Output the listing exactly, without its pictures.

── DATA UNDER STUDY

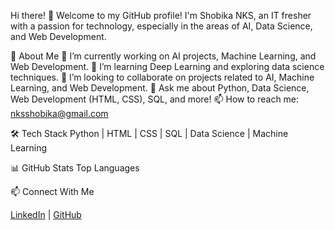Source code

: Hi there! 👋
Welcome to my GitHub profile! I'm Shobika NKS, an IT fresher with a passion for technology, especially in the areas of AI, Data Science, and Web Development.

🚀 About Me
🔭 I’m currently working on AI projects, Machine Learning, and Web Development.
🌱 I’m learning Deep Learning and exploring data science techniques.
👯 I’m looking to collaborate on projects related to AI, Machine Learning, and Web Development.
💬 Ask me about Python, Data Science, Web Development (HTML, CSS), SQL, and more!
📫 How to reach me: nksshobika@gmail.com

🛠️ Tech Stack
Python | HTML | CSS | SQL | Data Science | Machine Learning

📊 GitHub Stats
Top Languages

📫 Connect With Me

[LinkedIn](https://www.linkedin.com/in/shobika-nks-980854223/) | [GitHub](https://github.com/ShobikaNKS)

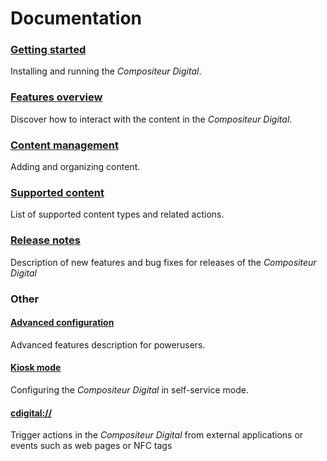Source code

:# Documentation

### [Getting started](gettingstarted.md)
Installing and running the *Compositeur Digital*.

### [Features overview](use.md)
Discover how to interact with the content in the *Compositeur Digital*.  

### [Content management](manage_contents.md)
Adding and organizing content.

### [Supported content](content_types.md)
List of supported content types and related actions.

### [Release notes](version_history.md)
Description of new features and bug fixes for releases of the *Compositeur Digital*  

### Other

#### [Advanced configuration](config.md)
Advanced features description for powerusers.

#### [Kiosk mode](kiosk_mode.md)
Configuring the *Compositeur Digital* in self-service mode.

#### [cdigital://](cdigital_uri)
Trigger actions in the *Compositeur Digital* from external applications or events such as web pages or NFC tags 

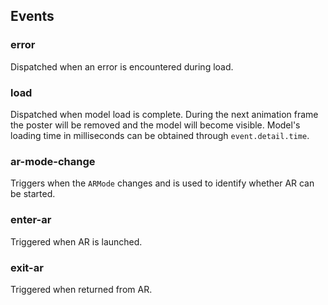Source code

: ## Events
### error
Dispatched when an error is encountered during load.
### load
Dispatched when model load is complete. During the next animation frame the poster will be removed 
 and the model will become visible. Model's loading time in milliseconds can be obtained through `event.detail.time`.
### ar-mode-change
Triggers when the `ARMode` changes and is used to identify whether AR can be started.
### enter-ar
Triggered when AR is launched.
### exit-ar
Triggered when returned from AR.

────

RESPONSE AREA —
Source code

: Hi there! 👋
Welcome to my GitHub profile! I'm Shobika NKS, an IT fresher with a passion for technology, especially in the areas of AI, Data Science, and Web Development.

🚀 About Me
🔭 I’m currently working on AI projects, Machine Learning, and Web Development.
🌱 I’m learning Deep Learning and exploring data science techniques.
👯 I’m looking to collaborate on projects related to AI, Machine Learning, and Web Development.
💬 Ask me about Python, Data Science, Web Development (HTML, CSS), SQL, and more!
📫 How to reach me: nksshobika@gmail.com

🛠️ Tech Stack
Python | HTML | CSS | SQL | Data Science | Machine Learning

📊 GitHub Stats
Top Languages

📫 Connect With Me

[LinkedIn](https://www.linkedin.com/in/shobika-nks-980854223/) | [GitHub](https://github.com/ShobikaNKS)

Source code

:# Documentation

### [Getting started](gettingstarted.md)
Installing and running the *Compositeur Digital*.

### [Features overview](use.md)
Discover how to interact with the content in the *Compositeur Digital*.  

### [Content management](manage_contents.md)
Adding and organizing content.

### [Supported content](content_types.md)
List of supported content types and related actions.

### [Release notes](version_history.md)
Description of new features and bug fixes for releases of the *Compositeur Digital*  

### Other

#### [Advanced configuration](config.md)
Advanced features description for powerusers.

#### [Kiosk mode](kiosk_mode.md)
Configuring the *Compositeur Digital* in self-service mode.

#### [cdigital://](cdigital_uri)
Trigger actions in the *Compositeur Digital* from external applications or events such as web pages or NFC tags 

Source code

: ## Events
### error
Dispatched when an error is encountered during load.
### load
Dispatched when model load is complete. During the next animation frame the poster will be removed 
 and the model will become visible. Model's loading time in milliseconds can be obtained through `event.detail.time`.
### ar-mode-change
Triggers when the `ARMode` changes and is used to identify whether AR can be started.
### enter-ar
Triggered when AR is launched.
### exit-ar
Triggered when returned from AR.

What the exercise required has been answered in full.